» THE TASK
Report each line of the data below in which "good" appears.

» AVAILABLE DATA
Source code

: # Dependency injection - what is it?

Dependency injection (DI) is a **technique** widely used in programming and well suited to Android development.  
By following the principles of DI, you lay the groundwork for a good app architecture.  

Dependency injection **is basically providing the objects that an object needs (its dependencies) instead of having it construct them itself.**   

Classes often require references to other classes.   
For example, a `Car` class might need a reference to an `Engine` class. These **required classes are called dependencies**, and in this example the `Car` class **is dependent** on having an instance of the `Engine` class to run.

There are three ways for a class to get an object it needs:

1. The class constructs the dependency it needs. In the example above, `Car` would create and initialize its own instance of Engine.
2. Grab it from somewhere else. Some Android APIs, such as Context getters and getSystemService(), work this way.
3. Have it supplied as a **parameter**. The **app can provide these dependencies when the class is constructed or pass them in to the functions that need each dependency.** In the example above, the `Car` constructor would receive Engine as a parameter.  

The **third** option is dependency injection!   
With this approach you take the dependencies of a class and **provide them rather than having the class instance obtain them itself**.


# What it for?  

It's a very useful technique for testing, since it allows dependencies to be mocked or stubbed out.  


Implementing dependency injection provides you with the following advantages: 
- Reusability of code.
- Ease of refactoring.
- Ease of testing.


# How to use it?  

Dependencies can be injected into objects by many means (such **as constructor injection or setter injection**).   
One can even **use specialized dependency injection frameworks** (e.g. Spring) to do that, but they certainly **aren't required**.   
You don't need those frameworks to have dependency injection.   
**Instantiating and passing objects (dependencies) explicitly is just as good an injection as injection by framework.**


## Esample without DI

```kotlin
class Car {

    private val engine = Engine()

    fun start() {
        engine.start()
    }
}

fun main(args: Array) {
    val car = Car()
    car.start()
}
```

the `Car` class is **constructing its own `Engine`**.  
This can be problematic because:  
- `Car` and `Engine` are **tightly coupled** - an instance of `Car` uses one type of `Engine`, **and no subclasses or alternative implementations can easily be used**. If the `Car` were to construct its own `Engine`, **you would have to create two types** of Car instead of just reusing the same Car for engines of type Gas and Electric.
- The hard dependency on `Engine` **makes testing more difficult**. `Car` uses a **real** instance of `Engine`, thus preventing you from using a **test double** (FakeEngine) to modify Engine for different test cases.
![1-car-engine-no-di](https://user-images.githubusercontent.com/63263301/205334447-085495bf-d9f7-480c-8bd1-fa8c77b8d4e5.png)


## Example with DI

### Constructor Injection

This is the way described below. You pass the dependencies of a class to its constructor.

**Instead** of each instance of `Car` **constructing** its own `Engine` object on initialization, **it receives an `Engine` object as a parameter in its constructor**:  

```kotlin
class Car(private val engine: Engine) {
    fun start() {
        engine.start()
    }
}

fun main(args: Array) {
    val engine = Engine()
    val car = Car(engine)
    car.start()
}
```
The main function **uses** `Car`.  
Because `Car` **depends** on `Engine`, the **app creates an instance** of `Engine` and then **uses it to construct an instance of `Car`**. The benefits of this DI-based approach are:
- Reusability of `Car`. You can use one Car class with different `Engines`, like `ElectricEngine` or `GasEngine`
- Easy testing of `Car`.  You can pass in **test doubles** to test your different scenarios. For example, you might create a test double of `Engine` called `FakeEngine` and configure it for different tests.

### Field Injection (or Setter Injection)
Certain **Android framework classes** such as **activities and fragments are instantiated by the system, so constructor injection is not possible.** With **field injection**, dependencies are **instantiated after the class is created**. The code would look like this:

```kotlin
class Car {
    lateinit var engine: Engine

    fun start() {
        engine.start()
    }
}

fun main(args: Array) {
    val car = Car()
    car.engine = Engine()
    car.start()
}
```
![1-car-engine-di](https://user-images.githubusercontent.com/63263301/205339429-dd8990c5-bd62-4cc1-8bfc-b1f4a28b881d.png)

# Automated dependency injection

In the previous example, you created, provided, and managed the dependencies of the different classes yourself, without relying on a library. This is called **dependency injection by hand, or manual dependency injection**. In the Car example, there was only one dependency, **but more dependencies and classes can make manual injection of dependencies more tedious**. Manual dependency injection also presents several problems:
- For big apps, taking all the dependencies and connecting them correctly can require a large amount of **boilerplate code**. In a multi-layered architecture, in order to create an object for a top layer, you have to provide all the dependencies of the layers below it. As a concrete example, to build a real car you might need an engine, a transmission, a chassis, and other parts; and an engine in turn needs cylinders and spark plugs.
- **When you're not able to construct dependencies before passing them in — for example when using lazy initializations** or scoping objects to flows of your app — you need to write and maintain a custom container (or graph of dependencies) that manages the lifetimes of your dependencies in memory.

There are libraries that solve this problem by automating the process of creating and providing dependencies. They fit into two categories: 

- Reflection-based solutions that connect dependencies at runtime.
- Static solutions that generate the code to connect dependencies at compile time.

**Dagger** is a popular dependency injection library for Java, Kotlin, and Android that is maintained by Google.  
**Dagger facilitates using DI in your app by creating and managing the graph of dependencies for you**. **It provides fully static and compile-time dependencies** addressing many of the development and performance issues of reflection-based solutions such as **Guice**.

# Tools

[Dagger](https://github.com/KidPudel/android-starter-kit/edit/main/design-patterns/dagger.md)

» TASK RESULT
By following the principles of DI, you lay the groundwork for a good app architecture.  
**Instantiating and passing objects (dependencies) explicitly is just as good an injection as injection by framework.**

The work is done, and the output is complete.